+++ Source records +++
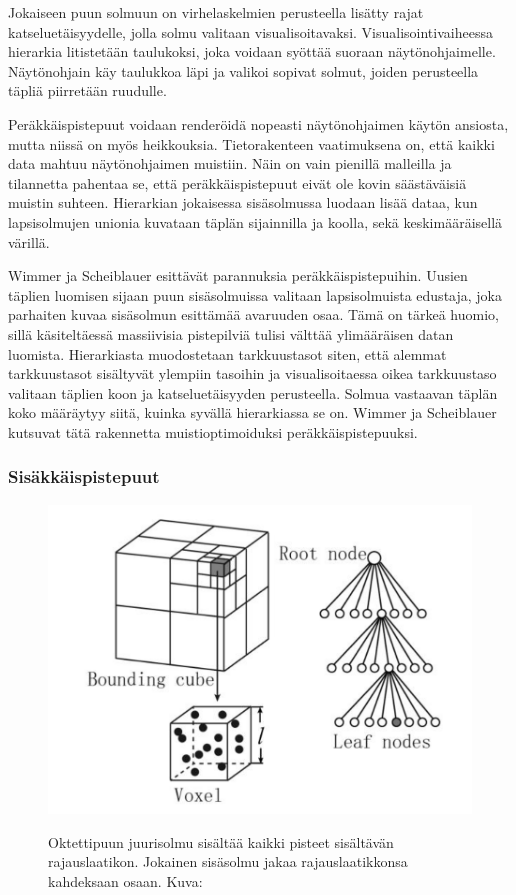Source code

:Jokaiseen puun solmuun on virhelaskelmien perusteella lisätty rajat katseluetäisyydelle, jolla solmu valitaan visualisoitavaksi. Visualisointivaiheessa hierarkia litistetään taulukoksi, joka voidaan syöttää suoraan näytönohjaimelle. Näytönohjain käy taulukkoa läpi ja valikoi sopivat solmut, joiden perusteella täpliä piirretään ruudulle. \cite{spt}

Peräkkäispistepuut voidaan renderöidä nopeasti näytönohjaimen käytön ansiosta, mutta niissä on myös heikkouksia. Tietorakenteen vaatimuksena on, että kaikki data mahtuu näytönohjaimen muistiin. Näin on vain pienillä malleilla ja tilannetta pahentaa se, että peräkkäispistepuut eivät ole kovin säästäväisiä muistin suhteen. Hierarkian jokaisessa sisäsolmussa luodaan lisää dataa, kun lapsisolmujen unionia kuvataan täplän sijainnilla ja koolla, sekä keskimääräisellä värillä.

Wimmer ja Scheiblauer esittävät parannuksia peräkkäispistepuihin. Uusien täplien luomisen sijaan puun sisäsolmuissa valitaan lapsisolmuista edustaja, joka parhaiten kuvaa sisäsolmun esittämää avaruuden osaa. Tämä on tärkeä huomio, sillä käsiteltäessä massiivisia pistepilviä tulisi välttää ylimääräisen datan luomista. Hierarkiasta muodostetaan tarkkuustasot siten, että alemmat tarkkuustasot sisältyvät ylempiin tasoihin ja visualisoitaessa oikea tarkkuustaso valitaan täplien koon ja katseluetäisyyden perusteella. Solmua vastaavan täplän koko määräytyy siitä, kuinka syvällä hierarkiassa se on. Wimmer ja Scheiblauer kutsuvat tätä rakennetta muistioptimoiduksi peräkkäispistepuuksi.  \cite{ip} %


\subsubsection{Sisäkkäispistepuut}
\begin{figure}
    \centering
    \includegraphics[width=0.5\paperwidth]{img/octree.png}
    \label{octree}
    \caption{Oktettipuun juurisolmu sisältää kaikki pisteet sisältävän rajauslaatikon. Jokainen sisäsolmu jakaa rajauslaatikkonsa kahdeksaan osaan. Kuva: \cite{octreekuva}}
\end{figure}

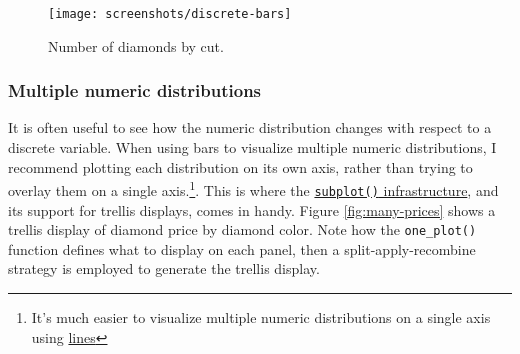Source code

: \documentclass[12pt,]{isuthesis}
\newenvironment{Shaded}{\begin{snugshade}}{\end{snugshade}}
\newcommand{\KeywordTok}[1]{\textcolor[rgb]{0.13,0.29,0.53}{\textbf{{#1}}}}
\newcommand{\DataTypeTok}[1]{\textcolor[rgb]{0.13,0.29,0.53}{{#1}}}
\newcommand{\StringTok}[1]{\textcolor[rgb]{0.31,0.60,0.02}{{#1}}}
\newcommand{\NormalTok}[1]{{#1}}
\let\rmarkdownfootnote\footnote%
\def\footnote{\protect\rmarkdownfootnote}
\begin{document}
\begin{Shaded}
\end{Shaded}

\begin{figure}
\centering
\texttt{[image: screenshots/discrete-bars]}
\caption{\label{fig:discrete}Number of diamonds by cut.}
\end{figure}

\subsubsection{Multiple numeric
distributions}\label{multiple-numeric-distributions}

It is often useful to see how the numeric distribution changes with
respect to a discrete variable. When using bars to visualize multiple
numeric distributions, I recommend plotting each distribution on its own
axis, rather than trying to overlay them on a single axis.\footnote{It's
  much easier to visualize multiple numeric distributions on a single
  axis using \protect\hyperlink{lines}{lines}}. This is where the
\protect\hyperlink{subplot}{\texttt{subplot()} infrastructure}, and its
support for trellis displays, comes in handy. Figure
\ref{fig:many-prices} shows a trellis display of diamond price by
diamond color. Note how the \texttt{one\_plot()} function defines what
to display on each panel, then a split-apply-recombine strategy is
employed to generate the trellis display.
\end{document}
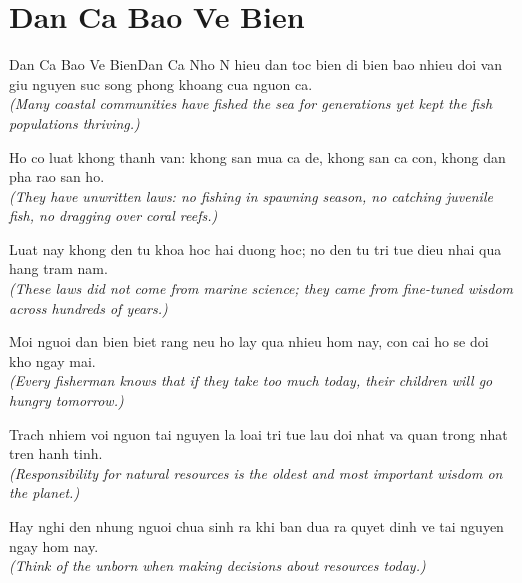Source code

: \section{Dan Ca Bao Ve Bien}
\begin{truyen}{Dan Ca Bao Ve Bien}{Dan Ca Nho}
N hieu dan toc bien di bien bao nhieu doi van giu nguyen suc song phong khoang cua nguon ca.\\
\textit{(Many coastal communities have fished the sea for generations yet kept the fish populations thriving.)}

Ho co luat khong thanh van: khong san mua ca de, khong san ca con, khong dan pha rao san ho.\\
\textit{(They have unwritten laws: no fishing in spawning season, no catching juvenile fish, no dragging over coral reefs.)}

Luat nay khong den tu khoa hoc hai duong hoc; no den tu tri tue dieu nhai qua hang tram nam.\\
\textit{(These laws did not come from marine science; they came from fine-tuned wisdom across hundreds of years.)}

Moi nguoi dan bien biet rang neu ho lay qua nhieu hom nay, con cai ho se doi kho ngay mai.\\
\textit{(Every fisherman knows that if they take too much today, their children will go hungry tomorrow.)}

Trach nhiem voi nguon tai nguyen la loai tri tue lau doi nhat va quan trong nhat tren hanh tinh.\\
\textit{(Responsibility for natural resources is the oldest and most important wisdom on the planet.)}

\end{truyen}
\begin{baihoc}
  Hay nghi den nhung nguoi chua sinh ra khi ban dua ra quyet dinh ve tai nguyen ngay hom nay.\\
  \textit{(Think of the unborn when making decisions about resources today.)}
\end{baihoc}
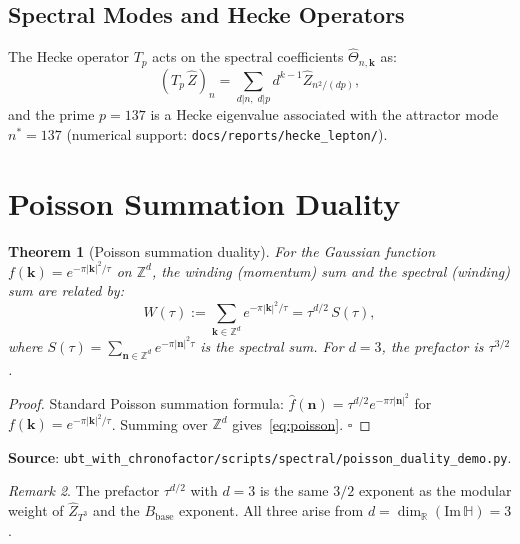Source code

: \documentclass[11pt,a4paper]{article}
\newtheorem{theorem}{Theorem}[section]
\theoremstyle{definition}
\theoremstyle{remark}
\newtheorem{remark}[theorem]{Remark}
\begin{document}
\subsection{Spectral Modes and Hecke Operators}

The Hecke operator $T_p$ acts on the spectral coefficients $\hat{\Theta}_{n,\mathbf{k}}$
as:
\begin{equation}
  (T_p\,\hat{Z})_n
  = \sum_{d|n,\; d|p} d^{k-1}\hat{Z}_{n^2/(dp)},
\end{equation}
and the prime $p = 137$ is a Hecke eigenvalue associated with the attractor mode
$n^* = 137$ (numerical support: \texttt{docs/reports/hecke\_lepton/}).

\section{Poisson Summation Duality}\label{sec:poisson}

\begin{theorem}[Poisson summation duality]\label{thm:poisson}
For the Gaussian function $f(\mathbf{k}) = e^{-\pi|\mathbf{k}|^2/\tau}$
on $\mathbb{Z}^d$, the winding (momentum) sum and the spectral (winding) sum
are related by:
\begin{equation}\label{eq:poisson}
  W(\tau)
  := \sum_{\mathbf{k}\in\mathbb{Z}^d} e^{-\pi|\mathbf{k}|^2/\tau}
  = \tau^{d/2}\,S(\tau),
\end{equation}
where $S(\tau) = \sum_{\mathbf{n}\in\mathbb{Z}^d} e^{-\pi|\mathbf{n}|^2\tau}$
is the spectral sum.  For $d=3$, the prefactor is $\tau^{3/2}$.
\end{theorem}

\begin{proof}
Standard Poisson summation formula:
$\hat{f}(\mathbf{n}) = \tau^{d/2}e^{-\pi\tau|\mathbf{n}|^2}$
for $f(\mathbf{k}) = e^{-\pi|\mathbf{k}|^2/\tau}$.
Summing over $\mathbb{Z}^d$ gives~\eqref{eq:poisson}. $\square$
\end{proof}

\noindent\textbf{Source}: \texttt{ubt\_with\_chronofactor/scripts/spectral/poisson\_duality\_demo.py}.

\begin{remark}
The prefactor $\tau^{d/2}$ with $d = 3$ is the same $3/2$ exponent as the
modular weight of $\hat{Z}_{T^3}$ and the $B_{\mathrm{base}}$ exponent.
All three arise from $d = \dim_\mathbb{R}(\mathrm{Im}\,\mathbb{H}) = 3$.
\end{remark}
\end{document}
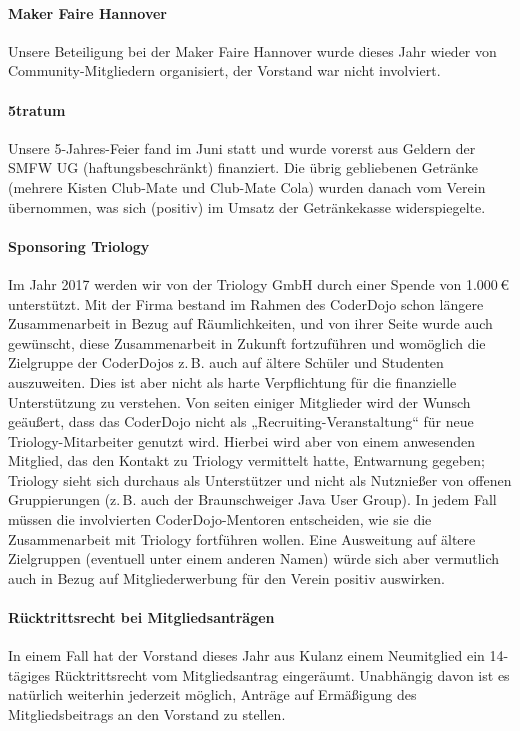 \documentclass[parskip=half-]{s0minutes}
\begin{document}
\paragraph{Maker Faire Hannover} Unsere Beteiligung bei der Maker Faire Hannover
wurde dieses Jahr wieder von Community-Mitgliedern organisiert, der Vorstand war
nicht involviert.

\paragraph{5tratum}
Unsere 5-Jahres-Feier fand im Juni statt und wurde vorerst aus Geldern
der SMFW UG (haftungsbeschränkt) finanziert. Die übrig gebliebenen Getränke
(mehrere Kisten Club-Mate und Club-Mate Cola) wurden danach vom Verein
übernommen, was sich (positiv) im Umsatz der Getränkekasse widerspiegelte.

\paragraph{Sponsoring Triology}
Im Jahr 2017 werden wir von der Triology GmbH durch einer Spende von 1{.}000\,€
unterstützt. Mit der Firma bestand im Rahmen des CoderDojo schon längere
Zusammenarbeit in Bezug auf Räumlichkeiten, und von ihrer Seite wurde auch
gewünscht, diese Zusammenarbeit in Zukunft fortzuführen und womöglich die
Zielgruppe der CoderDojos z.\,B. auch auf ältere Schüler und Studenten
auszuweiten. Dies ist aber nicht als harte Verpflichtung für die finanzielle
Unterstützung zu verstehen. Von seiten einiger Mitglieder wird der Wunsch
geäußert, dass das CoderDojo nicht als „Recruiting-Veranstaltung“ für neue
Triology-Mitarbeiter genutzt wird. Hierbei wird aber von einem anwesenden
Mitglied, das den Kontakt zu Triology vermittelt hatte, Entwarnung gegeben;
Triology sieht sich durchaus als Unterstützer und nicht als Nutznießer von
offenen Gruppierungen (z.\,B. auch der Braunschweiger Java User Group). In jedem
Fall müssen die involvierten CoderDojo-Mentoren entscheiden, wie sie die
Zusammenarbeit mit Triology fortführen wollen. Eine Ausweitung auf ältere
Zielgruppen (eventuell unter einem anderen Namen) würde sich aber vermutlich
auch in Bezug auf Mitgliederwerbung für den Verein positiv auswirken.

\paragraph{Rücktrittsrecht bei Mitgliedsanträgen}
In einem Fall hat der Vorstand dieses Jahr aus Kulanz einem Neumitglied ein
14-tägiges Rücktrittsrecht vom Mitgliedsantrag eingeräumt. Unabhängig davon ist
es natürlich weiterhin jederzeit möglich, Anträge auf Ermäßigung des
Mitgliedsbeitrags an den Vorstand zu stellen.
\end{document}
+++
▶ [Description of the task]
Copy exactly, word for word, the line with "auch in Bezug" through the final line of the listing.

▶ [Response area]
auch in Bezug auf Mitgliederwerbung für den Verein positiv auswirken.

\paragraph{Rücktrittsrecht bei Mitgliedsanträgen}
In einem Fall hat der Vorstand dieses Jahr aus Kulanz einem Neumitglied ein
14-tägiges Rücktrittsrecht vom Mitgliedsantrag eingeräumt. Unabhängig davon ist
es natürlich weiterhin jederzeit möglich, Anträge auf Ermäßigung des
Mitgliedsbeitrags an den Vorstand zu stellen.
\end{document}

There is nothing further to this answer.